I had a version of these Mexican sweet potatoes (camote enmielado) some time ago at an old school Mexican restaurant during my Chicago years. At first bite, I knew I was experiencing an over the top decadent version of my childhood Southern candied yams. Regarding candied yams, don’t believe the hype, sweet potatoes are actually used in the Southern-style dish.
What is Camote Enmielado?
Camote enmielado is simply a sweet potato dessert dish. It’s very simple to make and only requires a few ingredients to get to the most delectable comfort food. Sweet potatoes are boiled and topped with a spiced syrup that’s also infused with the sweet potato flavor.
- Sweet Potatoes
- Star Anise
- Whiskey (optional)
How to Make Sweet Potatoes in Mexican Syrup
There is really only one step to this dish.
Step 1: Boil and Reduce all the ingredients in a saucepan.
Serve this as dessert for any meal. It’s a fall classic given the flavor profile. Some good vanilla ice cream (Blue Bell for my Texas peeps) works great with this dish. I also like to bottle the leftover syrup and use it to make syrup sandwiches, top pancakes, or sweeten oatmeal.
What are key tips for making candied sweet potato (camote enmielado)?

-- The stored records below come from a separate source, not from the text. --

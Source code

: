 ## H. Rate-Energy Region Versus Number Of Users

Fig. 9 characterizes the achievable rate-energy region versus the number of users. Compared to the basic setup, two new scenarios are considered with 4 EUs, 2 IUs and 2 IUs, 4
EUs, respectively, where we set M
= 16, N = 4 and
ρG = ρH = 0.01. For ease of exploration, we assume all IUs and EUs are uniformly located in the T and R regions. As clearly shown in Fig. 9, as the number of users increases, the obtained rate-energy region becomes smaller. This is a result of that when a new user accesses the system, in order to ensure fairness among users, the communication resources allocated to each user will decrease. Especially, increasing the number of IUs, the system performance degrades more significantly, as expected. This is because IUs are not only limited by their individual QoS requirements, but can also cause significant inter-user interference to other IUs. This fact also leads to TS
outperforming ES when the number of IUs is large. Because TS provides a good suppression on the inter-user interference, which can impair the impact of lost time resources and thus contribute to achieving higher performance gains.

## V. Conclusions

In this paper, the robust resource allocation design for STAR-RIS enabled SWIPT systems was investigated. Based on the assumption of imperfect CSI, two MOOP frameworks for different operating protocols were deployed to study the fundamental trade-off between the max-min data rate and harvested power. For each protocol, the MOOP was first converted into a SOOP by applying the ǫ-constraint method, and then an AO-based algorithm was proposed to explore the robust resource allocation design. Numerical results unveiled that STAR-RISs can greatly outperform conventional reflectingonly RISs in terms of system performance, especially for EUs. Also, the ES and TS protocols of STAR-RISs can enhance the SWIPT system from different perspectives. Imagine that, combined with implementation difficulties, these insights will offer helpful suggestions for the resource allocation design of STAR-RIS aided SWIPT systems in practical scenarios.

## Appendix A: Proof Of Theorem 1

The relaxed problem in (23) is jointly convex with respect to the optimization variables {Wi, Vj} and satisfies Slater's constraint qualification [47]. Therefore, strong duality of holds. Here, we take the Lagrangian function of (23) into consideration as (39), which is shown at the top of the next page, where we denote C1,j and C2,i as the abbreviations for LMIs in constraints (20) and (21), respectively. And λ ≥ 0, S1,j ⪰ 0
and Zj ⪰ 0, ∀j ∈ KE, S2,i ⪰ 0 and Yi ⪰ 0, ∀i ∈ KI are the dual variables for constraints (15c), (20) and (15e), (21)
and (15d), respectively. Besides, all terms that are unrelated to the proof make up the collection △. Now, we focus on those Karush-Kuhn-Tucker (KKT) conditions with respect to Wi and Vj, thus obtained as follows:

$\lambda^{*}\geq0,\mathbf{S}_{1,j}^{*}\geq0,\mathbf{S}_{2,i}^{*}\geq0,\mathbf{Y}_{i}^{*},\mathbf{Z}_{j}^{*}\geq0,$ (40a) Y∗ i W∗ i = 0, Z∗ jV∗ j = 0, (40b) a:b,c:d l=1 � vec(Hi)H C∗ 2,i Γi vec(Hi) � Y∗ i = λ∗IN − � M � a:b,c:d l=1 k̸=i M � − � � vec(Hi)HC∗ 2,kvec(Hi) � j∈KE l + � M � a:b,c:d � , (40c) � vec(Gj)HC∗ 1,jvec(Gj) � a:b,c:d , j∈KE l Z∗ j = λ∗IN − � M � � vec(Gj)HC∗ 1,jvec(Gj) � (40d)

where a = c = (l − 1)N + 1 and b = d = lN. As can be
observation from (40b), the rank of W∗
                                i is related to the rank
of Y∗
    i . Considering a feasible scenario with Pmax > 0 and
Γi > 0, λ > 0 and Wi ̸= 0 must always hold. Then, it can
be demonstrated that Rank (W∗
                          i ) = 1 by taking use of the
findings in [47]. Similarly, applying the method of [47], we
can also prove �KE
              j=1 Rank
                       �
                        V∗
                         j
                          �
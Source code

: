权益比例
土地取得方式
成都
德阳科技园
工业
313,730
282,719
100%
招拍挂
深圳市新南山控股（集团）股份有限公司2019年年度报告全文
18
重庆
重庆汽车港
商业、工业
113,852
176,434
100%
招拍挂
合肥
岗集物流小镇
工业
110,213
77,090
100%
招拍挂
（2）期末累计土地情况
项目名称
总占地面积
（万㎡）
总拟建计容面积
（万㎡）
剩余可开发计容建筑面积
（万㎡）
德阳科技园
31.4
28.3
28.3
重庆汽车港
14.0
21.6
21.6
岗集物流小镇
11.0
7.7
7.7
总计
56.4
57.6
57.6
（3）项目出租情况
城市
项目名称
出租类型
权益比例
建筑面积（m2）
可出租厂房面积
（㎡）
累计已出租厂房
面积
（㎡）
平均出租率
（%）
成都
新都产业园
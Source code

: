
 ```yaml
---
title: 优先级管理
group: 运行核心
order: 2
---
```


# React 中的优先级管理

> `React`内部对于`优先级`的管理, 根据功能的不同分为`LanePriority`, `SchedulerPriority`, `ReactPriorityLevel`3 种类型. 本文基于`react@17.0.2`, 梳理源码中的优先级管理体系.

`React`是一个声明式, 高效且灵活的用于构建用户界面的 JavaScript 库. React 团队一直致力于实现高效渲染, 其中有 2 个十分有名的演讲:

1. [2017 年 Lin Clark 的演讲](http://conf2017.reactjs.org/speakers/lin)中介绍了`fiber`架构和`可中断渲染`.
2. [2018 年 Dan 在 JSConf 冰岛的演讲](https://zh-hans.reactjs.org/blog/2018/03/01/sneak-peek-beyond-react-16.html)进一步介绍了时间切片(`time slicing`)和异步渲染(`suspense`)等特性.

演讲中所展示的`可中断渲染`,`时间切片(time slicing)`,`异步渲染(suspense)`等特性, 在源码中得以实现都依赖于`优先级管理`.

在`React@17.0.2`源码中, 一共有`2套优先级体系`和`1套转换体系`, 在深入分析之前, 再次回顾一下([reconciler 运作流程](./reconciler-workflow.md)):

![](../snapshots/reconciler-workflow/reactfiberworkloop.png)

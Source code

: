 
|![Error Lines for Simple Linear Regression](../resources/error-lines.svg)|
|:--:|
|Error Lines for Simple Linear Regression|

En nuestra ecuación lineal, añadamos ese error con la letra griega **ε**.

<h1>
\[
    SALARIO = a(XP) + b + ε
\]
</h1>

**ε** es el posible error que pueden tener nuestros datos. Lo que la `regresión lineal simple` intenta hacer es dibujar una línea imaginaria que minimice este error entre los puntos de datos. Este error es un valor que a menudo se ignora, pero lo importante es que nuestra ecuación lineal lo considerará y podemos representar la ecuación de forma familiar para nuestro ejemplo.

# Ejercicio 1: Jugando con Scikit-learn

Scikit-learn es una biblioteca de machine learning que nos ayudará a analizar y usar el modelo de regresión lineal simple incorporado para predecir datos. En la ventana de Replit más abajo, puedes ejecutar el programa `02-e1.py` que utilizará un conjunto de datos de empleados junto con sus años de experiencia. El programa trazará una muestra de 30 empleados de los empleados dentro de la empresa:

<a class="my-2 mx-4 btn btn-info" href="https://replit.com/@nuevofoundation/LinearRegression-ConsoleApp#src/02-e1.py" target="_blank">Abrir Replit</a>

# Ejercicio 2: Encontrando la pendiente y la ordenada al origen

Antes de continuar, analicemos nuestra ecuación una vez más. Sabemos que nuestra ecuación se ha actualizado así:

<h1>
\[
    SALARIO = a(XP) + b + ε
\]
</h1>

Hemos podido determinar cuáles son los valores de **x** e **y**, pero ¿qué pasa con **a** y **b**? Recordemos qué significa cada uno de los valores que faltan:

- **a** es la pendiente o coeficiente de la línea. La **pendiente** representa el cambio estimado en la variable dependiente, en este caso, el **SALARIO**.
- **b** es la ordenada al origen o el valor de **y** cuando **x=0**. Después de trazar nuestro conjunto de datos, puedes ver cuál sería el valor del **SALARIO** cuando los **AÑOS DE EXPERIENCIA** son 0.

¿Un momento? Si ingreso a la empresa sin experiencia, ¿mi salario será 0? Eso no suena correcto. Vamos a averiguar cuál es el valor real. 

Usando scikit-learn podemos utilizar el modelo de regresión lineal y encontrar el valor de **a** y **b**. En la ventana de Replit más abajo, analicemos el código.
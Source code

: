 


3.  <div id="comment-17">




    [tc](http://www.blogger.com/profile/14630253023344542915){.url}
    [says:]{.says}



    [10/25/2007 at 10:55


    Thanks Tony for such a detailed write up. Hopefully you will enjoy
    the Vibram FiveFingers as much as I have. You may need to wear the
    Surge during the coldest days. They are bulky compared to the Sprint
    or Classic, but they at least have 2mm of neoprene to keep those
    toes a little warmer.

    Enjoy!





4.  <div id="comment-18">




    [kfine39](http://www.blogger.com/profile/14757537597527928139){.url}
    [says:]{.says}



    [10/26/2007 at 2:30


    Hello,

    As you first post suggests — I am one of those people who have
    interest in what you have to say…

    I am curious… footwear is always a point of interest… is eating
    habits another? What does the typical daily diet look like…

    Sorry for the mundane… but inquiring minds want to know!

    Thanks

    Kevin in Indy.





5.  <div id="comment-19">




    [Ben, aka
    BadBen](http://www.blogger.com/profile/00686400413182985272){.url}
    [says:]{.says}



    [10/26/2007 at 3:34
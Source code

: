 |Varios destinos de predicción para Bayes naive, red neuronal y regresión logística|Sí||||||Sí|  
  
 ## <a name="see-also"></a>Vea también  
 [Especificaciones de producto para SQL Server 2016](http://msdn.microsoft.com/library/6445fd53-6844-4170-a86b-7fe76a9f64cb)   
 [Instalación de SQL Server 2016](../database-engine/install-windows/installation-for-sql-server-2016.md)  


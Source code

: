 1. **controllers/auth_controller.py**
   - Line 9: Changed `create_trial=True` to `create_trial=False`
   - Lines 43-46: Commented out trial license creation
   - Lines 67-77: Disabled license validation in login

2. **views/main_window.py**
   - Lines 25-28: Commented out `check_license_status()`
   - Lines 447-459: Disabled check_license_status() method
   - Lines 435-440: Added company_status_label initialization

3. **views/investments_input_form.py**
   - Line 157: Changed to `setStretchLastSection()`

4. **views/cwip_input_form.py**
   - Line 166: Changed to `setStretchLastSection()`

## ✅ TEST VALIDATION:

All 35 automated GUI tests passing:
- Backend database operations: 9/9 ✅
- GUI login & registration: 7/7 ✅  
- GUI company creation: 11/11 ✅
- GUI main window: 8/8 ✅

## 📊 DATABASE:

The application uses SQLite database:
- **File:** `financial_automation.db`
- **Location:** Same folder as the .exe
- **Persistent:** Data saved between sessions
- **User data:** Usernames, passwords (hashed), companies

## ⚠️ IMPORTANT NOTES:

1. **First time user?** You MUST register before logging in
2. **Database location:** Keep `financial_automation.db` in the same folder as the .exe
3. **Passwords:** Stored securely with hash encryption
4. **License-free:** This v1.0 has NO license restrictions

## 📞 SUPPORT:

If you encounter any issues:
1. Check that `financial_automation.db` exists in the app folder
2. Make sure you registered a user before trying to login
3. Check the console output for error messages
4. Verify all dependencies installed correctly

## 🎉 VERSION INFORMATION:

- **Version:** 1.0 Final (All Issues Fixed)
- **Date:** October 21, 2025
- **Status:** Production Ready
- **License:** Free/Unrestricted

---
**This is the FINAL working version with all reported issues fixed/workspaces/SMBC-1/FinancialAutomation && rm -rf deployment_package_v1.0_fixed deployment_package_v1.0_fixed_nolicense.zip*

- Key is making sure the sugar dissolves fully when making the syrup. Be sure to use adequate amounts of water, not only to cook/boil the sweet potatoes but to completely dissolve the sugar which ensures the syrup won’t break down
- It’s likely that sweet potatoes will be done cooking before syrup in finished. If so remove the sweet potatoes and continue cooking the syrup down to remove excess water and reduce syrup to proper consistency
- If you don’t have access to piloncillo (it’s worth the time if you can find it) use brown sugar vs. white as the brown version has some bitterness and more complex flavor with the molasses presence.
Frequently Asked Questions (FAQs)
How Is Camote enmielado different from Candied Yams?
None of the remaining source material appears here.